Los elementos documentales enarbolados por la recurrente se refieren a su condición de administradora de dos sociedades, dedicadas a alquiler y gestión de inmuebles así como desarrollo de proyectos de edificación, radicadas en el Reino Unido; a la identidad de quienes constan como receptoras de los servicios de Endesa sobre el suministro de la vivienda de la DIRECCION003 de Sitges (sin relación familiar con la acusada); a la titularidad por parte del matrimonio del Trust que financió la reforma de la vivienda objeto de venta; y a la cotitularidad de las cuentas bancarias del matrimonio, en particular aquélla en la que se ingresó el precio de la compra venta. Por fin, se añade el documento público realizado en una notaría de Madrid destinado a adicionarse como anexo a la escritura pública de compraventa. En ese texto el cónyuge de Agustina hace constar su consentimiento para la venta.

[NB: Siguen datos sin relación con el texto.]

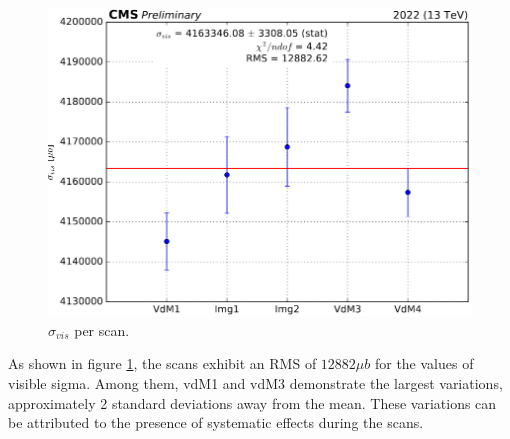 \begin{center}
  \begin{figure}[ht]
    \centering
    \includegraphics[scale=0.45]{Chapter4/xsec_perscan_v2.png}
    \caption[$\sigma_{vis}$ per Scan]{ $\sigma_{vis}$  per scan.} 
    \label{sigmavis_perscan}
  \end{figure}
\end{center}

As shown in figure \ref{sigmavis_perscan}, the scans exhibit an RMS of $12882 \mu b$ for the values of visible sigma. Among them, vdM1 and vdM3 demonstrate the largest variations, approximately 2 standard deviations away from the mean. These variations can be attributed to the presence of systematic effects during the scans.
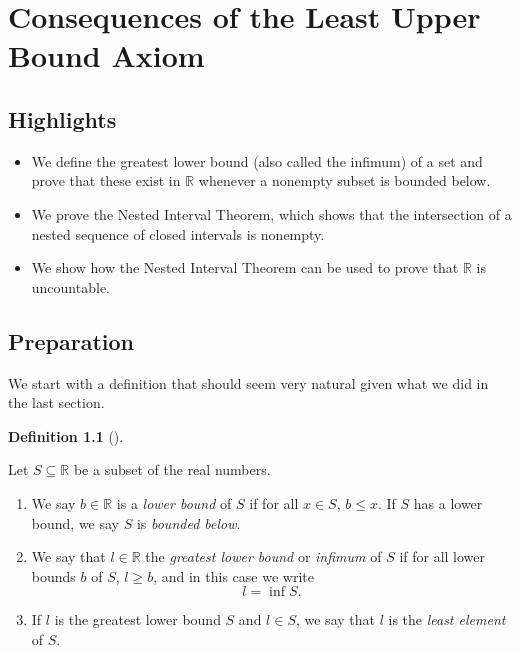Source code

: \documentclass[
  letterpaper,
  DIV=11,
  numbers=noendperiod]{scrreprt}
\providecommand{\tightlist}{%
  \setlength{\itemsep}{0pt}\setlength{\parskip}{0pt}}
\def\R{\mathbb R}
\theoremstyle{plain}
\theoremstyle{definition}
\theoremstyle{plain}
\theoremstyle{plain}
\theoremstyle{definition}
\theoremstyle{definition}
\newtheorem{definition}{Definition}[chapter]
\theoremstyle{remark}
\begin{document}
\chapter{Consequences of the Least Upper Bound
Axiom}\label{sec-lub-props}

\section*{Highlights}\label{highlights-2}


\begin{itemize}
\tightlist
\item
  We define the greatest lower bound (also called the infimum) of a set
  and prove that these exist in \(\R\) whenever a nonempty subset is
  bounded below.
\item
  We prove the Nested Interval Theorem, which shows that the
  intersection of a nested sequence of closed intervals is nonempty.
\item
  We show how the Nested Interval Theorem can be used to prove that
  \(\R\) is uncountable.
\end{itemize}

\section*{Preparation}\label{preparation-2}


We start with a definition that should seem very natural given what we
did in the last section.

\begin{definition}[]\protect\hypertarget{def-inf}{}\label{def-inf}

Let \(S\subseteq\R\) be a subset of the real numbers.

\begin{enumerate}
\def\labelenumi{\arabic{enumi}.}
\item
  We say \(b\in\R\) is a \emph{lower bound} of \(S\) if for all
  \(x\in S\), \(b\leq x.\) If \(S\) has a lower bound, we say \(S\) is
  \emph{bounded below}.
\item
  We say that \(l\in\R\) the \emph{greatest lower bound} or
  \emph{infimum} of \(S\) if for all lower bounds \(b\) of \(S\),
  \(l\geq b\), and in this case we write \[l=\inf S.\]
\item
  If \(l\) is the greatest lower bound \(S\) and \(l\in S\), we say that
  \(l\) is the \emph{least element} of \(S.\)
\end{enumerate}

\end{definition}
\end{document}
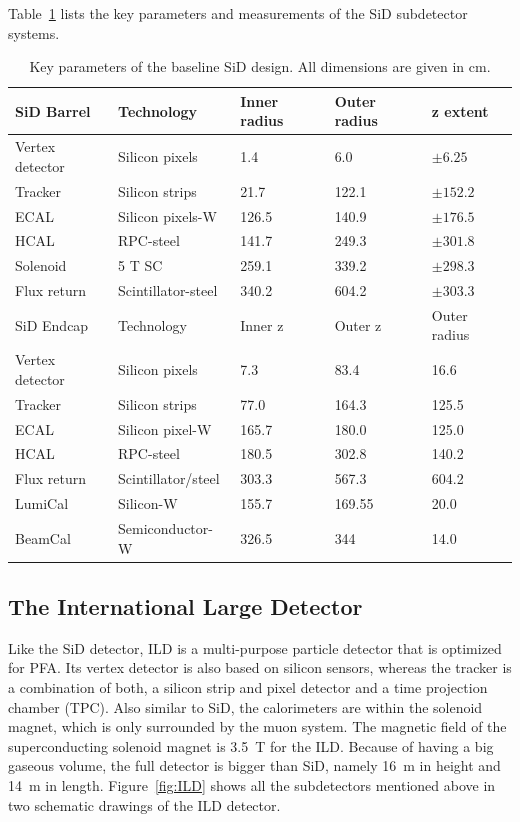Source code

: Table~\ref{tab:KeyParametersSiD} lists the key parameters and measurements of the SiD subdetector systems.

\begin{table}
\caption{Key parameters of the baseline SiD design. All dimensions are given in cm.\cite{SiDBkgNote}}
\label{tab:KeyParametersSiD}
\centering
\begin{tabularx}{0.81\textwidth}{l|llll}
\hline\hline
SiD Barrel & Technology & Inner radius & Outer radius & z extent\\
\hline
Vertex detector & Silicon pixels & 1.4 & 6.0 & $\pm 6.25$ \\
Tracker & Silicon strips & 21.7 & 122.1 & $\pm 152.2$ \\
ECAL & Silicon pixels-W & 126.5 & 140.9 & $\pm 176.5$ \\
HCAL & RPC-steel & 141.7 & 249.3 & $\pm 301.8$ \\
Solenoid & 5 T SC & 259.1 & 339.2 & $\pm 298.3$ \\
Flux return & Scintillator-steel & 340.2 & 604.2 & $\pm 303.3$ \\
\hline
SiD Endcap & Technology & Inner z & Outer z & Outer radius\\
\hline
Vertex detector & Silicon pixels & 7.3 & 83.4 & 16.6 \\
Tracker & Silicon strips & 77.0 & 164.3 & 125.5 \\
ECAL & Silicon pixel-W & 165.7 & 180.0 & 125.0 \\
HCAL & RPC-steel & 180.5 & 302.8 & 140.2 \\
Flux return & Scintillator/steel & 303.3 & 567.3 & 604.2 \\
LumiCal & Silicon-W & 155.7 & 169.55 &  20.0 \\
BeamCal & Semiconductor-W & 326.5 & 344 & 14.0 \\
\hline\hline
\end{tabularx}
\end{table}

\subsection{The International Large Detector}

Like the SiD detector, ILD is a multi-purpose particle detector that is optimized for PFA.
Its vertex detector is also based on silicon sensors, whereas the tracker is a combination of both, a silicon strip and pixel detector and a time projection chamber (TPC).
Also similar to SiD, the calorimeters are within the solenoid magnet, which is only surrounded by the muon system.
The magnetic field of the superconducting solenoid magnet is \SI{3.5}{T} for the ILD.
Because of having a big gaseous volume, the full detector is bigger than SiD, namely \SI{16}{m} in height and \SI{14}{m} in length.
Figure~\ref{fig:ILD} shows all the subdetectors mentioned above in two schematic drawings of the ILD detector.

Todos esos documentos, desde luego, suponen datos indiciarios que alimentan la tesis de que la vivienda pertenecía conjuntamente a ambos cónyuges. Pero, no llegan a demostrarlo de forma fehaciente. Lo mismo que la condición de administradora de dos sociedades radicadas en el Reino Unido no es incompatible con que la recurrente tuviese su residencia fiscal en España; hecho éste que tampoco queda desmentido de forma concluyente por el dato de quiénes aparecían como beneficiarias del suministro proporcionado por Endesa.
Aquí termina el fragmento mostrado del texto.